Post-irony is a solvent of morality. It neutralizes moral indignation and sponsors playfulness because we don’t know what the hell is going on half the time.
The whole point of Post-irony is to dethrone the serious. Post-irony is playful, antiserious. More precisely, Post-irony involves a new, more complex relation to “the serious”.
Sontag claims one is drawn to Camp when one realizes that “sincerity” is not enough. For the Post-ironist, sincerity is not only not enough but it is simply not okay – in itself an inescapably, maybe even sincerely, moral sentiment.
Not all liberals are Jews, says Sontag, but Jews have shown a peculiar affinity for liberal and reformist causes. Not all girls and gays like Charli XCX, but her fan base consist to a large degree by girls and gays. So, not all sub art world adjacents have Post-ironic taste, but sub art world adjacents by and large constitute the vanguard – and the most articulate audience – of Post-irony.
Camp, Sontag writes, is generous – it wants to enjoy. Post-irony, by contrast, tends to cater to a rather slim audience consisting of the ones “in the know” and those who understand the often reference-laden content. But it is hedonistic.

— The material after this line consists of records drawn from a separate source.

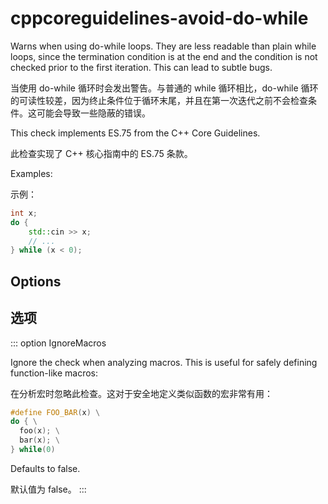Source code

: # cppcoreguidelines-avoid-do-while

Warns when using do-while loops. They are less readable than plain while loops, since the termination condition is at the end and the condition is not checked prior to the first iteration. This can lead to subtle bugs.

当使用 do-while 循环时会发出警告。与普通的 while 循环相比，do-while 循环的可读性较差，因为终止条件位于循环末尾，并且在第一次迭代之前不会检查条件。这可能会导致一些隐蔽的错误。

This check implements ES.75 from the C++ Core Guidelines.

此检查实现了 C++ 核心指南中的 ES.75 条款。

Examples:

示例：

```c++
int x;
do {
    std::cin >> x;
    // ...
} while (x < 0);
```

## Options

## 选项

::: option
IgnoreMacros

Ignore the check when analyzing macros. This is useful for safely defining function-like macros:

在分析宏时忽略此检查。这对于安全地定义类似函数的宏非常有用：

```c++
#define FOO_BAR(x) \
do { \
  foo(x); \
  bar(x); \
} while(0)
```

Defaults to false.

默认值为 false。
:::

Post-ironists are often perpetrators of the tyranny of cringe. An assertion that is either clearly ironic or sincere is often considered cringe. Think sincere political activism or ironic millennial minion memes. TW, sincerity: The only way to avoid being cringe in certain scenes is to be Post-ironic.
To question the Post-ironist and ask for clarification is also to reveal that you are not “in on the joke”. By some of its proponents you are immediately deemed antisocial and shunned, and can expect to receive a slew of personal attacks – but perhaps they’re just a joke.
This is one of the reasons that people have ceased to question the Red Scare girls (although this seems to slowly be coming back in vogue). The Post-ironist defaults into a very comfortable position as a result, protected by layers upon layers of meta so that nobody questions them. If they are criticized, they can easily deflect with additional calculated ambiguity. This can either be bad, or not matter, depending on whether the person is utilizing the device in a political or aesthetic way.
What bothers the Post-ironist more than anything is to be labeled a Post-ironist. Labels, like definitions, uproot ambiguity – the Post-ironist’s instrumental tool without which the act falters on itself. Sontag touches on this in Notes on Camp – as with Camp, to talk about Post-irony is to betray it for somebody who truly wants to embrace it and live by it. Defining the term and ascribing it to somebody is therefore the strongest weapon against its problematic usages – the Post-ironist has no choice but to respond in vague ways devoid of any actual argument, since commenting on the subject matter in any real, earnest, and clear way would crumble the facade.
Post-irony is in no way inherently bad or good.
Why does somebody choose to be a Post-ironist? Because they want to utilize a simple device that makes for playful, fun literature and art. Because they’re not quite sure where they stand and want to avoid being questioned in a way that would demand that they figure it out. Because they know where they stand, and they want to spread a message but avoid taking responsibility for it.
I reserve the right to assert that intention doesn’t matter when assessing the literary quality of a work and that it is an aesthetic crime to ascribe beliefs expressed in a work of fiction or poetry to the writer.
I reserve the right to assert that intention means everything.
I reserve the right to change my mind on the matter and any definitions put forth herein.
I reserve the right to be internally inconsistent.
I reserve the right to love Post-irony.
I reserve the right to hate it.
I reserve the right to define Post-irony and to “contradict” in terms.
I reserve the right to employ the device in literary endeavors.
I reserve the right to assert that this whole piece was ironic.